HVS ANAROCK releases ‘Indian Hospitality Industry Overview 2020.’ The report showcases key findings for the hospitality sector. The report reveals that in the aftermath of the ongoing pandemic, brand signings by keys witnessed a year-on-year decline of 40 per cent in 2020.

According to the report, midscale hotels remain the market leader with respect to the number of properties signed in 2020. The upscale hotels have also increased their market share substantially from the previous years. In terms of keys, midscale segment is the most preferred segment in the country, accounting for 41 per cent of the total signings by keys in 2020, followed by upscale (37 per cent of total signings), economy (11 per cent of total signings) and luxury (11 per cent of total signings).

Though commercial destinations continued to witness the majority of signings (49 per cent of total signings by keys), leisure destinations have also picked up pace in 2020 as hotel companies renewed their focus on increasing footprint at leisure destinations in the post-COVID era. As a result, 41 per cent of the total hotel signings by keys in 2020 were in leisure destinations in the country.

The year saw the entrance of 100 new hotels in the branded hotels market, while an additional 35 hotels were rebranded. Management contracts continued to be the preferred form of brand signings, however, franchising is steadily strengthening its position. Moreover, hotel operators preferred to sign projects that are less risky and have a higher chance of completion compared to greenfield projects. As a result, brownfield projects grabbed the pole position in 2020. Tier 3 & Tier 4 cities continued to show aggressive growth as brands tried to spread their distribution based on steadily improving demand from these cities.

The report further states that the total air passenger traffic in India reached record lows in the aftermath of the pandemic as flying across the country was ceased. Domestic flights resumed in India from 25th May 2020 after a gap of two months. However, all scheduled international commercial flights remained suspended since March 2020, with only the flights under air bubble agreements with various countries being operational.

The ‘Vande Bharat Mission’ was launched in May 2020 to evacuate Indians stranded abroad after the COVID-19  breakout; as of 5th January 2021, over 4.49 million people had availed this service.

2020 Quarterly Highlights

Q1: All major hotel markets recorded the highest-ever business-on-books for February. However, the euphoria started to fade when corporates started to cancel bookings as early as end of January, which reflected in the market performance as it recorded a RevPAR close to ₹3,700 in Q1, around 19 per cent lower than last year.

Q2: The quarter was marred with lockdown, travel restrictions and uncertainty. Demand was limited to stranded travelers and mandatory institutional quarantine business. As a result, the country recorded only 15 per cent -16 per cent occupancy at below ₹3,500 rate.

Q3: Early signs of revival were visible in the market as the lockdown restrictions started to ease. This revival was primarily due to people traveling to motorable leisure destinations. In the absence of corporate demand and government restrictions on event size, the revival in the conventionally corporate-heavy markets was assisted by social events.
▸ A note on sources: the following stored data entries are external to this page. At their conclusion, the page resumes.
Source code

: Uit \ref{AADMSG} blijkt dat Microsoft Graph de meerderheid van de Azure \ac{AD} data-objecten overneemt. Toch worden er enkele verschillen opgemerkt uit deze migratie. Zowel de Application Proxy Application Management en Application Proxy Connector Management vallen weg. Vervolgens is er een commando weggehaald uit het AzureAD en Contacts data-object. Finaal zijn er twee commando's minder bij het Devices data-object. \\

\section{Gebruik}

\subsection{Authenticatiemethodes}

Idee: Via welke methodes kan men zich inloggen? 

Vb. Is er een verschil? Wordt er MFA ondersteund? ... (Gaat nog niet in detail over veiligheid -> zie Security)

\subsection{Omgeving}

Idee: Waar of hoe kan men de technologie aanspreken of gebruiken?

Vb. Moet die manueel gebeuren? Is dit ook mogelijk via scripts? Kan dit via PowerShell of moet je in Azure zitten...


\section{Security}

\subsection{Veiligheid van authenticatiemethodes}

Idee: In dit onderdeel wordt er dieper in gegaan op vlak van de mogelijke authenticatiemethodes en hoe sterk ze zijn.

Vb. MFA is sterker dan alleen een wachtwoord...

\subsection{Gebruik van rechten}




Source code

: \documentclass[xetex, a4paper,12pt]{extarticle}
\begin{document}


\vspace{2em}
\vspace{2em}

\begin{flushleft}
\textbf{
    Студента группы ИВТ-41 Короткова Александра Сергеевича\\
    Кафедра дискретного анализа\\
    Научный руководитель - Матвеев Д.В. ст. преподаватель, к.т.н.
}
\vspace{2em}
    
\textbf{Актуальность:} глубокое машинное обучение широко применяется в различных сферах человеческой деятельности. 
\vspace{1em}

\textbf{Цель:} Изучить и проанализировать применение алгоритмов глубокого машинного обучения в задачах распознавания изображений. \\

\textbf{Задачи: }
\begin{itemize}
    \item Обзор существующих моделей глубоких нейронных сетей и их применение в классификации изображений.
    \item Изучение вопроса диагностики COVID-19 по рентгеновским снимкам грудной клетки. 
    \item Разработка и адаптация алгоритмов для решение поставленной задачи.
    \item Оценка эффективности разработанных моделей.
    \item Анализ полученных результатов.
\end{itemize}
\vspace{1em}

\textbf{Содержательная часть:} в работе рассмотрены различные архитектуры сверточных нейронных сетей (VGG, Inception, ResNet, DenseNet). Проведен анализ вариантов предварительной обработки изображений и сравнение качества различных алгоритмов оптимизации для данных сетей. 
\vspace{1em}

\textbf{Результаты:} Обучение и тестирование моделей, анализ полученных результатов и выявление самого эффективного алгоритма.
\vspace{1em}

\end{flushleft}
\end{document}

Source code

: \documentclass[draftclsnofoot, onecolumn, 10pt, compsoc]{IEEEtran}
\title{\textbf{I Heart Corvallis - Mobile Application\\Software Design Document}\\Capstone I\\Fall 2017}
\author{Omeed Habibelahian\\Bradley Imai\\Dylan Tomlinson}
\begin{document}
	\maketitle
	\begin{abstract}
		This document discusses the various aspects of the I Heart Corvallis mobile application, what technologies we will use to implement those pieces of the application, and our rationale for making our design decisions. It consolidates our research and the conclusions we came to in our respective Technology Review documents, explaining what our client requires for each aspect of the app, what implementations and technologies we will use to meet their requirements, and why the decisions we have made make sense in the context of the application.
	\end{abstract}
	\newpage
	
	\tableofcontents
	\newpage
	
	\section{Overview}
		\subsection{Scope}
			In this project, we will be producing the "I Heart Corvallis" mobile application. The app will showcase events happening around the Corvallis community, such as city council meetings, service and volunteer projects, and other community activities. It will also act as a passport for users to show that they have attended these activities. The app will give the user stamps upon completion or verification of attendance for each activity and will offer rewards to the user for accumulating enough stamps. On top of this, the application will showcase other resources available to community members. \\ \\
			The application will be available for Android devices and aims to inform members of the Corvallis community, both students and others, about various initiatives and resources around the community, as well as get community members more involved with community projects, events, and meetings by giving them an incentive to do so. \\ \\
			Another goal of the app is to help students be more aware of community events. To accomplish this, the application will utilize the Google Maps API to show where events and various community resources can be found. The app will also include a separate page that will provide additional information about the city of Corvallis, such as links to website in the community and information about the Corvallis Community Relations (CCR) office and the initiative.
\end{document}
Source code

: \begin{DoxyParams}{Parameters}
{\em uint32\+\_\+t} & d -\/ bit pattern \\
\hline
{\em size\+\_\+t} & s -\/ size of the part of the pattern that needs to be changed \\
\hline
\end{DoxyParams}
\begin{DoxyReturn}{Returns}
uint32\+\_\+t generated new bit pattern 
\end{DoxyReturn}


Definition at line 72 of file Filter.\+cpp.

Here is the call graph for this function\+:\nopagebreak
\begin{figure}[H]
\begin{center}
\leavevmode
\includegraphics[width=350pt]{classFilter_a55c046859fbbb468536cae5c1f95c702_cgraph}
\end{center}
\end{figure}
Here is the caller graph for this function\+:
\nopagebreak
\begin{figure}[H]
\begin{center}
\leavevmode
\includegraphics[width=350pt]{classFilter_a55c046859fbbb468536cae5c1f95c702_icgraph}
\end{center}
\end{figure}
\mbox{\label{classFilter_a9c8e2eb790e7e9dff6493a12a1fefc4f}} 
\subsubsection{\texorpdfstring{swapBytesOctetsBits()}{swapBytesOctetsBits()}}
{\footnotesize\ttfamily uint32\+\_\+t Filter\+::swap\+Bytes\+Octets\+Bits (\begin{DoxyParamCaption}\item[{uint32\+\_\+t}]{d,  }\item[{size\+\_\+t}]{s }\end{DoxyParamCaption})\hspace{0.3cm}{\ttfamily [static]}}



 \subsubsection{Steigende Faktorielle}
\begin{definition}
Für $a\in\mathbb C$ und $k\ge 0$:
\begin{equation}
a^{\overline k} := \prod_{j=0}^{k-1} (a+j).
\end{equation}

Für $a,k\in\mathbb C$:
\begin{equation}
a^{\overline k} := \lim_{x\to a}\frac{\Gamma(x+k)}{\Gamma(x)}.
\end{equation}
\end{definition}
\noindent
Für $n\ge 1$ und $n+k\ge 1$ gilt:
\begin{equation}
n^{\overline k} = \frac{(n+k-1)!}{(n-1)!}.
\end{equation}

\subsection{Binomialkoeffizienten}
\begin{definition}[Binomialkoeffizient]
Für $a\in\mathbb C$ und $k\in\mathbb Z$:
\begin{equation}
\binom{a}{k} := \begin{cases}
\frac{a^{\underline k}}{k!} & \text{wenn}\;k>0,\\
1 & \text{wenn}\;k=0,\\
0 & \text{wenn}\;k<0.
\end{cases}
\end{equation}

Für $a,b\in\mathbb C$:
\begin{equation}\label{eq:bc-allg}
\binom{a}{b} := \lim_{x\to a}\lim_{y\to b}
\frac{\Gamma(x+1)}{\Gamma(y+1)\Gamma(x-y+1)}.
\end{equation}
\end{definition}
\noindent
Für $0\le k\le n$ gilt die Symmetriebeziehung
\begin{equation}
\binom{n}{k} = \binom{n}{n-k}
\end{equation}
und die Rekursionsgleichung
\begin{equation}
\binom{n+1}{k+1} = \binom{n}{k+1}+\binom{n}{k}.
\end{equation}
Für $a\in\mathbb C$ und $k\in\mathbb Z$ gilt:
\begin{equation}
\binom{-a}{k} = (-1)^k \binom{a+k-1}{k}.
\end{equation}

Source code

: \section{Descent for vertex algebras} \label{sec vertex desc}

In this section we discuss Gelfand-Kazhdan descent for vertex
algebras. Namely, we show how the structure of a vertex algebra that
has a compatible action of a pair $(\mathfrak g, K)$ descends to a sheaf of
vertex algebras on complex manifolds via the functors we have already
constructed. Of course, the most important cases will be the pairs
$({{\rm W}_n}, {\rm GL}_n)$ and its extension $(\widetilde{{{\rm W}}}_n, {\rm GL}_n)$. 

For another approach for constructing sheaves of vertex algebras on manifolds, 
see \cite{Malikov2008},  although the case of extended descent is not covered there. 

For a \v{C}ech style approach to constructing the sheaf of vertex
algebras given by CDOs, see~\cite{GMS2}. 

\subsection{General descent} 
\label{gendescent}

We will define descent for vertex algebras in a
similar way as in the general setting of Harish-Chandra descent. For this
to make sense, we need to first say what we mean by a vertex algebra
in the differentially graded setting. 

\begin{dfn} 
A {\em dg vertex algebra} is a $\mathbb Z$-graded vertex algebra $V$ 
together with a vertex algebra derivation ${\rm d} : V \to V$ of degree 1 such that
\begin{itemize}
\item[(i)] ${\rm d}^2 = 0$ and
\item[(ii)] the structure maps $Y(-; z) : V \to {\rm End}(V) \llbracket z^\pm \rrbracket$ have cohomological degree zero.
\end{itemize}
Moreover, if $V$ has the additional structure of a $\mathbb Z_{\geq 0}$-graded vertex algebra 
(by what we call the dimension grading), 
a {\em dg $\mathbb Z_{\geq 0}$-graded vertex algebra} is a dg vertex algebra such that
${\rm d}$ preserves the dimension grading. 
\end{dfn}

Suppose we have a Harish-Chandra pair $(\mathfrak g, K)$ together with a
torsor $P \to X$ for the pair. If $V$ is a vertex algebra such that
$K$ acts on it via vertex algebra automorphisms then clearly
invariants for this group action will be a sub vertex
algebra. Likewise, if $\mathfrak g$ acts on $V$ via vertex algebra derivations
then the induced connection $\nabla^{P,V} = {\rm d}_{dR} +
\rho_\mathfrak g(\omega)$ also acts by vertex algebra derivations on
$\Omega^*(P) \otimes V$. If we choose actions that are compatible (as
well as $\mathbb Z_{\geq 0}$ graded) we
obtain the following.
Q4: The onset of the festive & holiday season in the last quarter of the year brought some much-needed cheer as people flocked to leisure destinations. This was complimented by easing of government regulations on event sizes and the availability of a larger number of auspicious wedding dates as per the Hindu Calendar. The sector focused on social events and other indirect room demand generators such as staycations and stayevents. This enabled the industry to achieve occupancy level closer to 35 per cent and ADR north of ₹4,000 during the quarter.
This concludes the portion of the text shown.